*** Opening of Exercise inputs ***
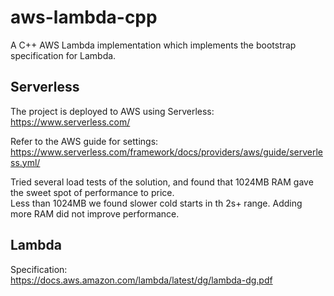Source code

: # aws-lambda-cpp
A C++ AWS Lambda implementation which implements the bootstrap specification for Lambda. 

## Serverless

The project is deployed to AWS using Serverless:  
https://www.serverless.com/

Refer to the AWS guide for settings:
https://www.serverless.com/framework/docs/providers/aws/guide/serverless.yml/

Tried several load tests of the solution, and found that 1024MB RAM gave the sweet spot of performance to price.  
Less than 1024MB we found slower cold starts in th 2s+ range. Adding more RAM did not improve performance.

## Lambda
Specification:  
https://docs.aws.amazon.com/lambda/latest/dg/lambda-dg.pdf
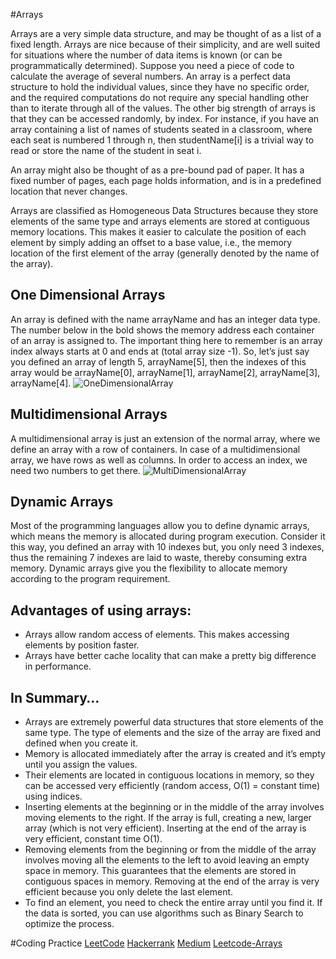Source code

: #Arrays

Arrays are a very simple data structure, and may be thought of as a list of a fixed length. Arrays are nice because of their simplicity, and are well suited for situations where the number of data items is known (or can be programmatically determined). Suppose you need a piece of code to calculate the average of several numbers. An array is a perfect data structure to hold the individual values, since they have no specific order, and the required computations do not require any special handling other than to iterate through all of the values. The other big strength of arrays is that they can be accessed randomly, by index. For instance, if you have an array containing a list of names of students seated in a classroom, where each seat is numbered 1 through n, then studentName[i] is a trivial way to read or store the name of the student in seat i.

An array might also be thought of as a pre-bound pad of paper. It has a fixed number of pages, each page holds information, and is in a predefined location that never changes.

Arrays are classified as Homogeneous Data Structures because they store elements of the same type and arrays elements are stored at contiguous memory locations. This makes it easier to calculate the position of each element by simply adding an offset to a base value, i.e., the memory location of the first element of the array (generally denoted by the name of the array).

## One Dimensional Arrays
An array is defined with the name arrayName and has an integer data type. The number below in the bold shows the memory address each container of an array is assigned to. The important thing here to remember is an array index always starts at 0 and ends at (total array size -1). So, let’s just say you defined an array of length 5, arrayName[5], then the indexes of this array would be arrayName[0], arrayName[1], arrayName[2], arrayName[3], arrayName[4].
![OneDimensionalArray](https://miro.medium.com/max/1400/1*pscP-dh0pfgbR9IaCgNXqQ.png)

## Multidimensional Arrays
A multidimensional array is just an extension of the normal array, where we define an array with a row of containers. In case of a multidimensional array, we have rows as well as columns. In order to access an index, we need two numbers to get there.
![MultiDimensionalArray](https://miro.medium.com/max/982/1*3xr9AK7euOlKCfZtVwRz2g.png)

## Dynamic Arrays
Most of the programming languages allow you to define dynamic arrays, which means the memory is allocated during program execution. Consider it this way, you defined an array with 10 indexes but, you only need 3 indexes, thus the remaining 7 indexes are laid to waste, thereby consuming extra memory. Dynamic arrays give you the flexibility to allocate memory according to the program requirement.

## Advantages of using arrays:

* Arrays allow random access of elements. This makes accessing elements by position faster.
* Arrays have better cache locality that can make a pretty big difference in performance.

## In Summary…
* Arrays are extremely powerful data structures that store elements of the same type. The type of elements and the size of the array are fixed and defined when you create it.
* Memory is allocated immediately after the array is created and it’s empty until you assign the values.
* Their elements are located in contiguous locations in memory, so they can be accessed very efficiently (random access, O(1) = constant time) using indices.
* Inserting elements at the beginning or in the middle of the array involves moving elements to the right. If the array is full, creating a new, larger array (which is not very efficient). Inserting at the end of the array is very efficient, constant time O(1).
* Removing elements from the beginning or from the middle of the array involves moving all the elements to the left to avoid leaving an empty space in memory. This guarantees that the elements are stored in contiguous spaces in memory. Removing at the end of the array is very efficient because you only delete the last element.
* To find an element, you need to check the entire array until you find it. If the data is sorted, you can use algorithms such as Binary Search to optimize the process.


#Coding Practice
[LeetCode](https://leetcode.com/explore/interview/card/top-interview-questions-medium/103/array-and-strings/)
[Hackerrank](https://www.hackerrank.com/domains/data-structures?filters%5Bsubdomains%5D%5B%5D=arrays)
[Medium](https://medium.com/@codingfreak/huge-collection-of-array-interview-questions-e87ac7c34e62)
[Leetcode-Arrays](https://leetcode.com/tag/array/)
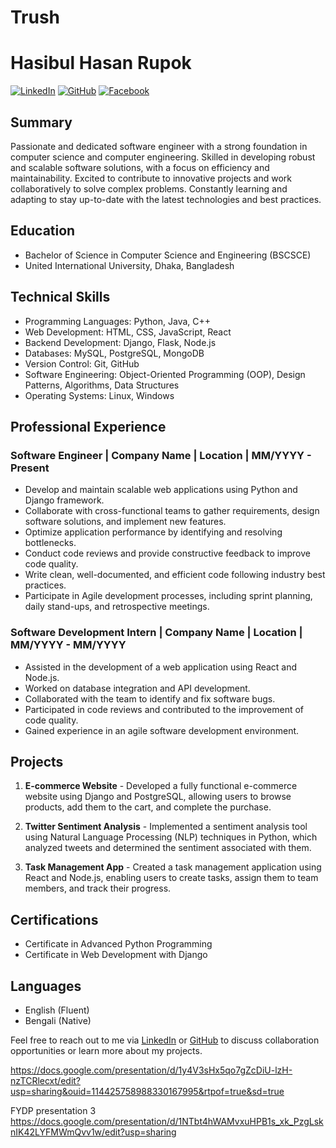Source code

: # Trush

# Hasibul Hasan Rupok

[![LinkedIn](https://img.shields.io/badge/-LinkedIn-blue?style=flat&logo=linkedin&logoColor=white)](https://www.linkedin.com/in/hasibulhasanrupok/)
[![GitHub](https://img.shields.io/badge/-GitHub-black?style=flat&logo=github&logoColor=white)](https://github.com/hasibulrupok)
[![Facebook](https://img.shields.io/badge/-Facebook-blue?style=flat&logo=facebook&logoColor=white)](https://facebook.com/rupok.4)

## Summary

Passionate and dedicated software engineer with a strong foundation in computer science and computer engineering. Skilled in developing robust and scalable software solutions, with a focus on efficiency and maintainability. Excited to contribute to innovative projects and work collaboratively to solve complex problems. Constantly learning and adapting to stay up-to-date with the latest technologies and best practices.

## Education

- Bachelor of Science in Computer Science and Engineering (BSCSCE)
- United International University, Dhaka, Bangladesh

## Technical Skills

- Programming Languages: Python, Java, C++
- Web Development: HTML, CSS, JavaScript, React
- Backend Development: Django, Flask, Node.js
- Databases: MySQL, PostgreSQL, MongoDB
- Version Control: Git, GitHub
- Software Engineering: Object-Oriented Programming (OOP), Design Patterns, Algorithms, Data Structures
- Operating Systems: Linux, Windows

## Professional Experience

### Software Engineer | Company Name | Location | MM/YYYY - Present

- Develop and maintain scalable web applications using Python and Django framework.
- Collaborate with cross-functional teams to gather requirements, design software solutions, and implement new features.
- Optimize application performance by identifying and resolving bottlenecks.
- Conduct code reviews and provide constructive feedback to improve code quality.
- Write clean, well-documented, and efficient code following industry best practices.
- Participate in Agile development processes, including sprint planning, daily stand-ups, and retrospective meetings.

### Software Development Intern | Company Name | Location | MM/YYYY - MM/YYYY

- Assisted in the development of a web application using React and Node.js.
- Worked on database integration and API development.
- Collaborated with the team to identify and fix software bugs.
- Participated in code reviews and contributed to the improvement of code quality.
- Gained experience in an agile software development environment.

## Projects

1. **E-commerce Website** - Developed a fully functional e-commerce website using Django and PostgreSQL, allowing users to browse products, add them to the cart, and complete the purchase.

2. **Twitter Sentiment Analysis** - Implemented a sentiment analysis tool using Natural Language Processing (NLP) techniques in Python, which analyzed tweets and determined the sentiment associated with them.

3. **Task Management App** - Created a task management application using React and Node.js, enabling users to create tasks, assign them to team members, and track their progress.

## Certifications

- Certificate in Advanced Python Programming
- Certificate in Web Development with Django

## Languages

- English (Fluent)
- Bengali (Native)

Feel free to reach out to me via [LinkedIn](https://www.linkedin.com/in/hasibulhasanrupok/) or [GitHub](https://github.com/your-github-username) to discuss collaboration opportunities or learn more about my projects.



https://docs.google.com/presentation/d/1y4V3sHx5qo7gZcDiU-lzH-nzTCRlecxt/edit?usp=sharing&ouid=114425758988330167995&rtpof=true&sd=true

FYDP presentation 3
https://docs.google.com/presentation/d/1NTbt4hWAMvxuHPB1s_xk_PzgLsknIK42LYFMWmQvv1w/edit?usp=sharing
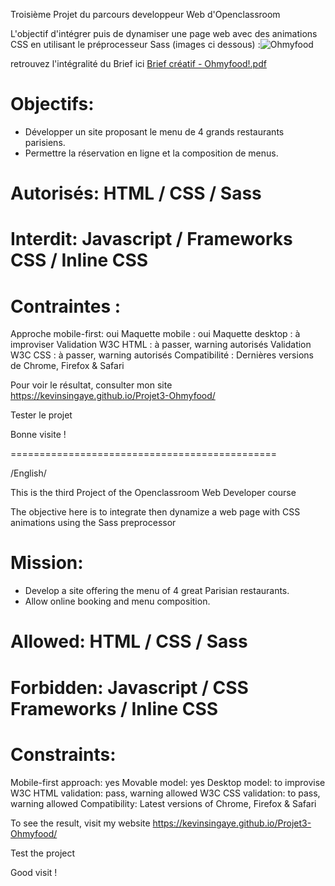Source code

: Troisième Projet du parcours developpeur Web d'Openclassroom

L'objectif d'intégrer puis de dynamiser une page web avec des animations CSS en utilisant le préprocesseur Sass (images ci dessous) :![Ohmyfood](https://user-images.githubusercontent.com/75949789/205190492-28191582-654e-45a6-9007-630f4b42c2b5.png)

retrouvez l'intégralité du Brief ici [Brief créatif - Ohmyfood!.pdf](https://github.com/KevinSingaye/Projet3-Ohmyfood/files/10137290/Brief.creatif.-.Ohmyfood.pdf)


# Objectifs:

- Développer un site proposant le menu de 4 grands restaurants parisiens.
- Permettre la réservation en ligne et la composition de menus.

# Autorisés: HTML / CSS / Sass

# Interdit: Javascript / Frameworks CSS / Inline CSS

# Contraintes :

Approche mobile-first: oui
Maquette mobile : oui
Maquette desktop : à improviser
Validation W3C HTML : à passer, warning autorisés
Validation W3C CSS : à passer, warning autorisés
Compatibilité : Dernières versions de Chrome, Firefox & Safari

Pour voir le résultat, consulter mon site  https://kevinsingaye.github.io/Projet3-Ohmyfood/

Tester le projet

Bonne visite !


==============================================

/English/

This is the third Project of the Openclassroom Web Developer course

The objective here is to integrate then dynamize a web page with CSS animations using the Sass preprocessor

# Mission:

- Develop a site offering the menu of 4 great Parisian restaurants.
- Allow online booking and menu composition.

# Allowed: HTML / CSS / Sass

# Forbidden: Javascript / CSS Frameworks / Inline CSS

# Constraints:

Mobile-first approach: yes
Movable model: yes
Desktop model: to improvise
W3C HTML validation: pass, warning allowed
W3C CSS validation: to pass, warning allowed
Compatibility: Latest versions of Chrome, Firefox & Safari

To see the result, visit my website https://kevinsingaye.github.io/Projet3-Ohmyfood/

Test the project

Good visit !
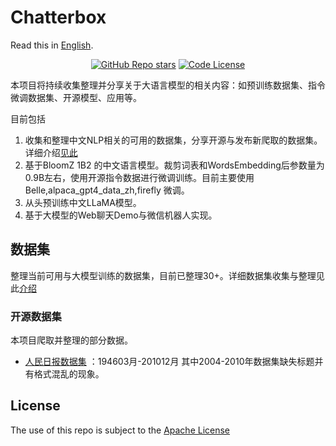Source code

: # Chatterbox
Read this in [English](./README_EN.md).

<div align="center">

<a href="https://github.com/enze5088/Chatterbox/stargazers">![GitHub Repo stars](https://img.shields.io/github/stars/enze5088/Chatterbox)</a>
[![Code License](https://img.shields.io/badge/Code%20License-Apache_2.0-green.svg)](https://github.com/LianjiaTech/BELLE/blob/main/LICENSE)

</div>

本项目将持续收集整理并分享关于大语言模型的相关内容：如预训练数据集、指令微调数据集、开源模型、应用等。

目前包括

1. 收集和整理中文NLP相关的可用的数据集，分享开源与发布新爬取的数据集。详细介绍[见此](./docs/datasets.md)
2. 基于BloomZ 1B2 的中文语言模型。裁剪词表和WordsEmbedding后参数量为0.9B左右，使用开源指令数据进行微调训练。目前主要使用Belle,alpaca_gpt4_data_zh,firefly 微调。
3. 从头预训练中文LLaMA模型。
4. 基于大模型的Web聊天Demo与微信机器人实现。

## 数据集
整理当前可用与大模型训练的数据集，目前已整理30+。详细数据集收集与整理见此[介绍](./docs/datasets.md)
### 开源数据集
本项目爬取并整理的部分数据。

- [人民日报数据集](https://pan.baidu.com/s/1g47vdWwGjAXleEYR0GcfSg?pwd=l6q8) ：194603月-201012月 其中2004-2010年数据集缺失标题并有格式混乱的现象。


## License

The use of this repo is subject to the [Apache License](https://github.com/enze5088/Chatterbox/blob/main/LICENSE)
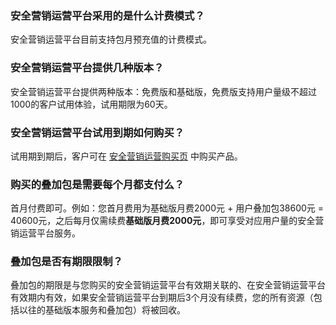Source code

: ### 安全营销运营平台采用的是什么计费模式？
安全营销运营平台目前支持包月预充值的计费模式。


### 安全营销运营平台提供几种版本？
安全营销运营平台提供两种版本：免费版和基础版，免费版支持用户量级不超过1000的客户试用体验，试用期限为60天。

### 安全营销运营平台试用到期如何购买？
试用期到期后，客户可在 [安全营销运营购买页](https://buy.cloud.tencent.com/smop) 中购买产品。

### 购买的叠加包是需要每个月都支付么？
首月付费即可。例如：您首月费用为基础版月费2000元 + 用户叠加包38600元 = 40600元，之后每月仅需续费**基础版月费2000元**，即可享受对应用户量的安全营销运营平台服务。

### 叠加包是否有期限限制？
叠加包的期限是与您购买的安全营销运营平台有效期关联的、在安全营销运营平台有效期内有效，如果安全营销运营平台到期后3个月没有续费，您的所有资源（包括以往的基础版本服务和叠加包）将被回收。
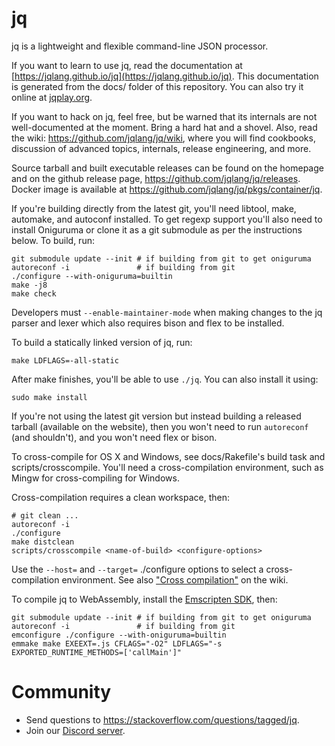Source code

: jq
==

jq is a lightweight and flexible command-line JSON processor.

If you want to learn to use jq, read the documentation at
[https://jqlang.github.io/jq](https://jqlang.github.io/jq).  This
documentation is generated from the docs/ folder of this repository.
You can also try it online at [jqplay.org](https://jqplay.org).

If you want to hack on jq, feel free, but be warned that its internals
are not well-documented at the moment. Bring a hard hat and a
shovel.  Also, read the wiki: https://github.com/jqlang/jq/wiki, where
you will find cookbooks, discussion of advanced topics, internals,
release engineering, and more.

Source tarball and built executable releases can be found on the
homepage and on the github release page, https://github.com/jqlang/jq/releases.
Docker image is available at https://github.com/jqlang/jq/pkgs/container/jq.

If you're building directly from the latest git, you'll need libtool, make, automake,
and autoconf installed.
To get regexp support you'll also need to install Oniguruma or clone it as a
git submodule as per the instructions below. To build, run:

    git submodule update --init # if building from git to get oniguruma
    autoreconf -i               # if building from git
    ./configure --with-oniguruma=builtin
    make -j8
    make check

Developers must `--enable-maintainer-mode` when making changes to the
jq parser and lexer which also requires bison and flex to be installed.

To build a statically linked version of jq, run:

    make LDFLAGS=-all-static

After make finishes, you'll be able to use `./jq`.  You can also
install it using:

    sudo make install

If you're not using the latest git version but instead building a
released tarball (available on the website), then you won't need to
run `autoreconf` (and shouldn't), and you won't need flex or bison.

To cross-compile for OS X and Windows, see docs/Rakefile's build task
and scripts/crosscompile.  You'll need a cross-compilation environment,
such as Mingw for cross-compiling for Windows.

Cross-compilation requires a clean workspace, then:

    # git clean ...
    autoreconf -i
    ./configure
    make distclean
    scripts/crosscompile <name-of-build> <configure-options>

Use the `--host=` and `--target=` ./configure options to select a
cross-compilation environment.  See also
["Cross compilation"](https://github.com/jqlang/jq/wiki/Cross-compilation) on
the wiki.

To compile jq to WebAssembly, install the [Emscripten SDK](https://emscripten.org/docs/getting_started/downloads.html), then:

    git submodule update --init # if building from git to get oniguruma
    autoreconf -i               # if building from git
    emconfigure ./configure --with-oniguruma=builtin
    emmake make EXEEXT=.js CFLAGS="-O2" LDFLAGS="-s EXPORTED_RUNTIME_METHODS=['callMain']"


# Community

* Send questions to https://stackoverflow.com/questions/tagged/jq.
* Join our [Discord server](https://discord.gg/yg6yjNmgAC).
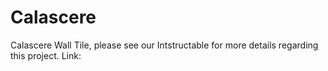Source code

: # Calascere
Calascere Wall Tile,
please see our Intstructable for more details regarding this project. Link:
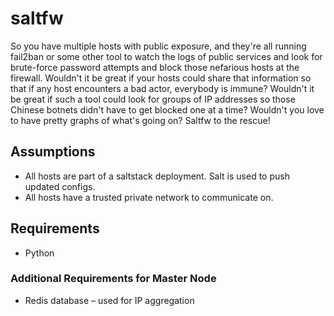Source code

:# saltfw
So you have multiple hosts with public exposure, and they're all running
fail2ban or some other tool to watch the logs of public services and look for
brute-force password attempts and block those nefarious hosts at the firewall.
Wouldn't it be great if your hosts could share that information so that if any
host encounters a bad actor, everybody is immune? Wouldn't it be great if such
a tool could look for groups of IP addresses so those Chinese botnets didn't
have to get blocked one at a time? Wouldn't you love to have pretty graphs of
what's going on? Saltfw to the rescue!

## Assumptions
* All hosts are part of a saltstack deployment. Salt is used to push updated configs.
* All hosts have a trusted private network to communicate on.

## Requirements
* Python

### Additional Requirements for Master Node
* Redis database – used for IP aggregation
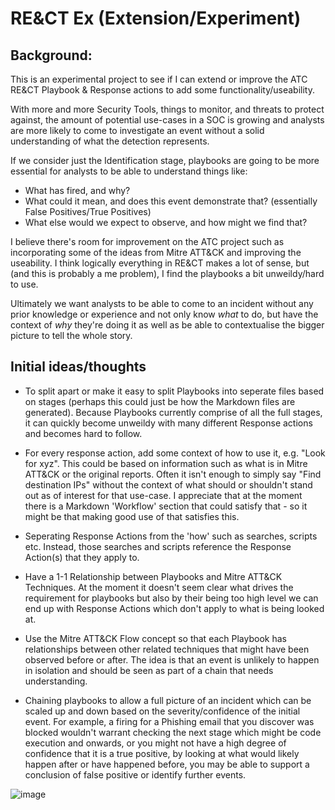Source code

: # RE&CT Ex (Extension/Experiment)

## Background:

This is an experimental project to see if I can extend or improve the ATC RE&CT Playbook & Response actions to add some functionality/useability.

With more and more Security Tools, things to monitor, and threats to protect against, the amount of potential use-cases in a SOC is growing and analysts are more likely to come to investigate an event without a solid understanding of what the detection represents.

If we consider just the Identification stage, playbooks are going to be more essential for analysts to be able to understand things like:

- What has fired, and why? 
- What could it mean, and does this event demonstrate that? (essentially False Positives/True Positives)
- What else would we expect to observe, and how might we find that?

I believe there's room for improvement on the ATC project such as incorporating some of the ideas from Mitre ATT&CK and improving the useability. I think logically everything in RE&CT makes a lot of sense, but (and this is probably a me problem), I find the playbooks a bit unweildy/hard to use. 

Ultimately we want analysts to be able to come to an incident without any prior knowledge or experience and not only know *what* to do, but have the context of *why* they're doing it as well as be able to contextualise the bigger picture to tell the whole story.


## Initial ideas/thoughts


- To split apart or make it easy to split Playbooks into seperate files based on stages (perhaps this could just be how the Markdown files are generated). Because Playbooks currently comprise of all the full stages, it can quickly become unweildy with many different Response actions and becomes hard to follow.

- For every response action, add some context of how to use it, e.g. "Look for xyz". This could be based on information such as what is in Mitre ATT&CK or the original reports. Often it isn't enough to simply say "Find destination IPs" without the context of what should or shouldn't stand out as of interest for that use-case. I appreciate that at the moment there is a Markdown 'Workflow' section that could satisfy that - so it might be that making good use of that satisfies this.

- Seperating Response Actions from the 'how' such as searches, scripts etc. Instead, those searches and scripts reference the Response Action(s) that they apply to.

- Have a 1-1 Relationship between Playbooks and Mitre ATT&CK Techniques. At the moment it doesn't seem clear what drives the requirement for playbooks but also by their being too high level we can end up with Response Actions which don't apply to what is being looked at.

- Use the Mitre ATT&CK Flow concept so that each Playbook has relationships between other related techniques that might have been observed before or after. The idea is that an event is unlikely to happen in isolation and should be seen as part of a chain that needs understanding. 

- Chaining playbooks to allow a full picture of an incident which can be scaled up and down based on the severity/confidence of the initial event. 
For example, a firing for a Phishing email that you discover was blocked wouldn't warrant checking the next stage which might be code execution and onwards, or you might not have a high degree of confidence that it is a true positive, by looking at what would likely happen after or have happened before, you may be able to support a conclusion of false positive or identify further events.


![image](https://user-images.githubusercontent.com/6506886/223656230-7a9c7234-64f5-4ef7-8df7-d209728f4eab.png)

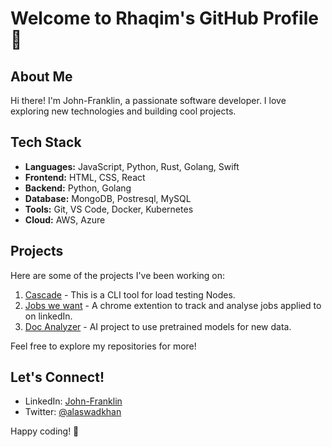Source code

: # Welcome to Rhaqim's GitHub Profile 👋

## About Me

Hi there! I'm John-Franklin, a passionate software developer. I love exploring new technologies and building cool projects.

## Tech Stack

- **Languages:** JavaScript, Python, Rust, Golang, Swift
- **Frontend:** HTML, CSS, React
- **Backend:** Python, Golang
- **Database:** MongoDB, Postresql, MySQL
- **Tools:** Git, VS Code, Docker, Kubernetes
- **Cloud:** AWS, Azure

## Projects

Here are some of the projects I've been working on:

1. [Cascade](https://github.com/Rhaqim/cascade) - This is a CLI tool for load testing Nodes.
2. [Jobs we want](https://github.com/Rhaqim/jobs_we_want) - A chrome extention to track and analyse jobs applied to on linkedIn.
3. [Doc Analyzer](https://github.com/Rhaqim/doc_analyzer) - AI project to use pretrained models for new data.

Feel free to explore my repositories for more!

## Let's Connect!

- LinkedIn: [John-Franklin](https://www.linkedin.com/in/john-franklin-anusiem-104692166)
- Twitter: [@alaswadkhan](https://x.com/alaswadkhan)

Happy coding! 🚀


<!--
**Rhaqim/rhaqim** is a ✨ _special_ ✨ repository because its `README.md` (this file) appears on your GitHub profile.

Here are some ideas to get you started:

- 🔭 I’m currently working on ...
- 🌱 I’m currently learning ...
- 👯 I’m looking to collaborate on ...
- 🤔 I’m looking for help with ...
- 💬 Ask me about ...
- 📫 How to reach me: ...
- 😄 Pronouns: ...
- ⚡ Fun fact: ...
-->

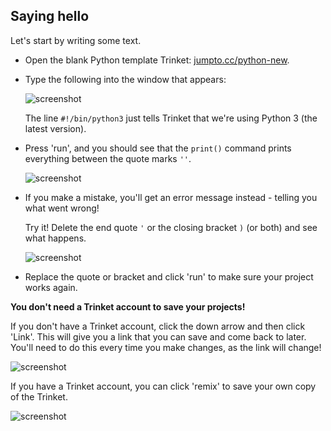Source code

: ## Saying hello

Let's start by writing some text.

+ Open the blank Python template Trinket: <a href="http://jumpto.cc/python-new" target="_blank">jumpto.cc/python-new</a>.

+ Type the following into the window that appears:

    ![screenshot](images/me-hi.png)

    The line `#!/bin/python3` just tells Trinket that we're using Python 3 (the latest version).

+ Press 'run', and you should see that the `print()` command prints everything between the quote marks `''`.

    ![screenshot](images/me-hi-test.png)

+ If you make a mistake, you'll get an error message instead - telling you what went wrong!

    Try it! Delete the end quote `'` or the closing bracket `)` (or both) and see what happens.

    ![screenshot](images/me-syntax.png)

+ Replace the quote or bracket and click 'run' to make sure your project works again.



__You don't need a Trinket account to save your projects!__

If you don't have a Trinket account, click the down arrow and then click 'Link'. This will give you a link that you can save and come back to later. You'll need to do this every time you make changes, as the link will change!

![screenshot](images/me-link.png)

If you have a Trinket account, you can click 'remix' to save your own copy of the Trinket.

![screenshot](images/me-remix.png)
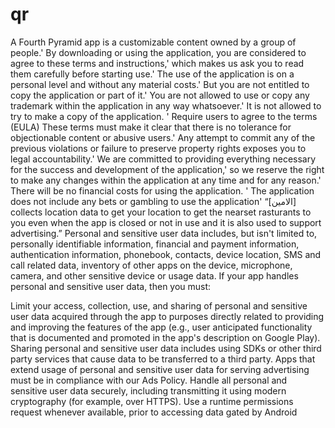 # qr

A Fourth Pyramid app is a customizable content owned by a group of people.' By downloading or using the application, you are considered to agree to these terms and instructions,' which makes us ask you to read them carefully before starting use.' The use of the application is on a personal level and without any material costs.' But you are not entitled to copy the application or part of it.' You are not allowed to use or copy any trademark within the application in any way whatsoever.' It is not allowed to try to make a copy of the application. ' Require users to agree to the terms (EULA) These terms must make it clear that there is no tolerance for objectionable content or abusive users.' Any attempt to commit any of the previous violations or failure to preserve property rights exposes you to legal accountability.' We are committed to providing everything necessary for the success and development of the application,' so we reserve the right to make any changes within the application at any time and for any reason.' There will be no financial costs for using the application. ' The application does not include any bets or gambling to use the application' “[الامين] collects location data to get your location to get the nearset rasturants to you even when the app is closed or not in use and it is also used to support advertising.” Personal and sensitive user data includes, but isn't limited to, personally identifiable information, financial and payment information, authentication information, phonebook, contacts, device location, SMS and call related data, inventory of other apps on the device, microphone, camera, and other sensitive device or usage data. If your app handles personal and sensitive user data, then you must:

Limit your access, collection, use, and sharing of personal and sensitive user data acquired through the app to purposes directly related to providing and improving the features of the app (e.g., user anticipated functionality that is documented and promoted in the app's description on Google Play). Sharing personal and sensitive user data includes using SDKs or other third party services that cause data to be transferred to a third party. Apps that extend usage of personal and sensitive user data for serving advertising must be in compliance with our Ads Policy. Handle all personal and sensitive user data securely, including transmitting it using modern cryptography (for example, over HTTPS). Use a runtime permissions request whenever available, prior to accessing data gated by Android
*** Close of Exercise inputs ***
▶ [Task statement]: Return the lines exactly as they stand, from the start of the entries through the line holding "Refer to the"; omit the pictures.

▶ [Answer box]:
Source code

: # aws-lambda-cpp
A C++ AWS Lambda implementation which implements the bootstrap specification for Lambda. 

## Serverless

The project is deployed to AWS using Serverless:  
https://www.serverless.com/

Refer to the AWS guide for settings:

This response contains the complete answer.